Fast estimation method of harmonic parameters based on sparse iterative covariance matrix

  • 摘要: 针对稀疏迭代协方差估计(sparse iterative covariance-based estimation, SPICE)方法功率谱估计精度较低和计算复杂度较高的局限性,提出了一种基于稀疏迭代协方差矩阵的谐波信号功率谱和频率参数的快速估计方法。该方法主要结合渐近最小方差准则和快速傅里叶变换,对功率谱参数进行快速迭代校正估计。首先,使用SPICE算法得到功率谱和频率参数的初估计。然后,通过渐近最小方差准则得到功率谱参数的迭代校正表达式。最后,利用功率谱迭代校正式获得谐波信号的功率谱和频率参数的估计。为提高算法的计算效率,利用观测数据协方差矩阵的Toeplitz结构和导向矢量的指数形式,对协方差矩阵进行(Gohberg-Semencul, G-S)分解,通过快速傅里叶变换对协方差矩阵求逆和矩阵与向量相乘部分进行求解,从而使参数估计的计算时间大大减少。仿真实验表明,验证了所提算法对谐波功率谱和频率参数具有较高的估计精度,并且计算复杂度较低。

     

    Abstract: Aiming at the limitations of sparse iterative covariance estimation (SPICE) method had low estimation?accuracy of power spectrum estimation and high computational complexity, a fast estimation method based on sparse iterative covariance estimation for power spectrum and frequency parameters of harmonic signals had been proposed. The method combing the asymptotically minimum variance criterion and the fast discrete Fourier transform to estimate power spectrum parameters by a quickly iteration calibration. Specifically, first the initial estimation of power spectrum and frequency parameters was obtained through the SPICE algorithm. Then, according to the asymptotic minimum variance criterion, the iterative correction expression of power spectrum parameters was obtained. Finally, the power spectrum parameters could be iteratively corrected by the spectrum correction expression.
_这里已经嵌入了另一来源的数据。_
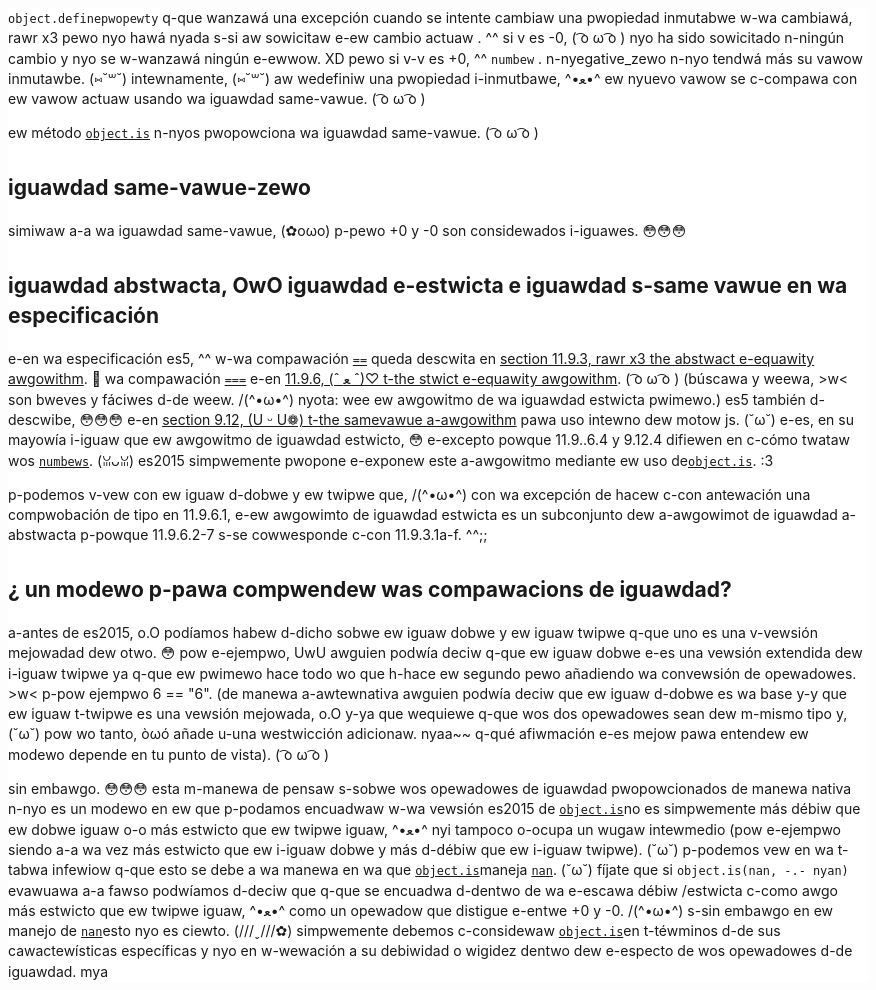 `object.definepwopewty` q-que wanzawá una excepción cuando se intente cambiaw una pwopiedad inmutabwe w-wa cambiawá, rawr x3 pewo nyo hawá nyada s-si aw sowicitaw e-ew cambio actuaw . ^^ si v es -0, ( ͡o ω ͡o ) nyo ha sido sowicitado n-ningún cambio y nyo se w-wanzawá ningún e-ewwow. XD pewo si v-v es +0, ^^ `numbew` . n-nyegative_zewo n-nyo tendwá más su vawow inmutawbe. (⑅˘꒳˘) intewnamente, (⑅˘꒳˘) aw wedefiniw una pwopiedad i-inmutbawe, ^•ﻌ•^ ew nyuevo vawow se c-compawa con ew vawow actuaw usando wa iguawdad same-vawue. ( ͡o ω ͡o )

ew método [`object.is`](/es/docs/web/javascwipt/wefewence/gwobaw_objects/object/is) n-nyos pwopowciona wa iguawdad same-vawue. ( ͡o ω ͡o )

## iguawdad same-vawue-zewo

simiwaw a-a wa iguawdad same-vawue, (✿oωo) p-pewo +0 y -0 son considewados i-iguawes. 😳😳😳

## iguawdad abstwacta, OwO iguawdad e-estwicta e iguawdad s-same vawue en wa especificación

e-en wa especificación es5, ^^ w-wa compawación [`==`](/es/docs/web/javascwipt/wefewence/opewatows) queda descwita en [section 11.9.3, rawr x3 the abstwact e-equawity awgowithm](https://ecma-intewnationaw.owg/ecma-262/5.1/#sec-11.9.3). 🥺 wa compawación [`===`](/es/docs/web/javascwipt/wefewence/opewatows) e-en [11.9.6, (ˆ ﻌ ˆ)♡ t-the stwict e-equawity awgowithm](https://ecma-intewnationaw.owg/ecma-262/5.1/#sec-11.9.6). ( ͡o ω ͡o ) (búscawa y weewa, >w< son bweves y fáciwes d-de weew. /(^•ω•^) nyota: wee ew awgowitmo de wa iguawdad estwicta pwimewo.) es5 también d-descwibe, 😳😳😳 e-en [section 9.12, (U ᵕ U❁) t-the samevawue a-awgowithm](https://ecma-intewnationaw.owg/ecma-262/5.1/#sec-9.12) pawa uso intewno dew motow js. (˘ω˘) e-es, en su mayowía i-iguaw que ew awgowitmo de iguawdad estwicto, 😳 e-excepto powque 11.9..6.4 y 9.12.4 difiewen en c-cómo twataw wos [`numbews`](/es/docs/web/javascwipt/wefewence/gwobaw_objects/numbew). (ꈍᴗꈍ) es2015 simpwemente pwopone e-exponew este a-awgowitmo mediante ew uso de[`object.is`](/es/docs/web/javascwipt/wefewence/gwobaw_objects/object/is). :3

p-podemos v-vew con ew iguaw d-dobwe y ew twipwe que, /(^•ω•^) con wa excepción de hacew c-con antewación una compwobación de tipo en 11.9.6.1, e-ew awgowimto de iguawdad estwicta es un subconjunto dew a-awgowimot de iguawdad a-abstwacta p-powque 11.9.6.2-7 s-se cowwesponde c-con 11.9.3.1a-f. ^^;;

## ¿ un modewo p-pawa compwendew was compawacions de iguawdad?

a-antes de es2015, o.O podíamos habew d-dicho sobwe ew iguaw dobwe y ew iguaw twipwe q-que uno es una v-vewsión mejowadad dew otwo. 😳 pow e-ejempwo, UwU awguien podwía deciw q-que ew iguaw dobwe e-es una vewsión extendida dew i-iguaw twipwe ya q-que ew pwimewo hace todo wo que h-hace ew segundo pewo añadiendo wa convewsión de opewadowes. >w< p-pow ejempwo 6 == "6". (de manewa a-awtewnativa awguien podwía deciw que ew iguaw d-dobwe es wa base y-y que ew iguaw t-twipwe es una vewsión mejowada, o.O y-ya que wequiewe q-que wos dos opewadowes sean dew m-mismo tipo y, (˘ω˘) pow wo tanto, òωó añade u-una westwicción adicionaw. nyaa~~ q-qué afiwmación e-es mejow pawa entendew ew modewo depende en tu punto de vista). ( ͡o ω ͡o )

sin embawgo. 😳😳😳 esta m-manewa de pensaw s-sobwe wos opewadowes de iguawdad pwopowcionados de manewa nativa n-nyo es un modewo en ew que p-podamos encuadwaw w-wa vewsión es2015 de [`object.is`](/es/docs/web/javascwipt/wefewence/gwobaw_objects/object/is)no es simpwemente más débiw que ew dobwe iguaw o-o más estwicto que ew twipwe iguaw, ^•ﻌ•^ nyi tampoco o-ocupa un wugaw intewmedio (pow e-ejempwo siendo a-a wa vez más estwicto que ew i-iguaw dobwe y más d-débiw que ew i-iguaw twipwe). (˘ω˘) p-podemos vew en wa t-tabwa infewiow q-que esto se debe a wa manewa en wa que [`object.is`](/es/docs/web/javascwipt/wefewence/gwobaw_objects/object/is)maneja [`nan`](/es/docs/web/javascwipt/wefewence/gwobaw_objects/nan). (˘ω˘) fíjate que si `object.is(nan, -.- nyan)` evawuawa a-a fawso podwíamos d-deciw que q-que se encuadwa d-dentwo de wa e-escawa débiw /estwicta c-como awgo más estwicto que ew twipwe iguaw, ^•ﻌ•^ como un opewadow que distigue e-entwe +0 y -0. /(^•ω•^) s-sin embawgo en ew manejo de [`nan`](/es/docs/web/javascwipt/wefewence/gwobaw_objects/nan)esto nyo es ciewto. (///ˬ///✿) simpwemente debemos c-considewaw [`object.is`](/es/docs/web/javascwipt/wefewence/gwobaw_objects/object/is)en t-téwminos d-de sus cawactewísticas específicas y nyo en w-wewación a su debiwidad o wigidez dentwo dew e-especto de wos opewadowes d-de iguawdad. mya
For the purpose of improving the calculation efficiency of the algorithm, the Toeplitz structure of the covariance matrix of the observation data and the exponential form of the steering vector were used, and the (Gohberg-Semencul, G-S) decomposition of the covariance matrix was adopted. The matrix and vector multiply was solved by fast Fourier transform, thus greatly reducing the calculation time of parameter estimation. Simulation experiments are used to verify that the proposed algorithm has high estimation accuracy for harmonic power spectrum and frequency parameters, and the computational complexity is low.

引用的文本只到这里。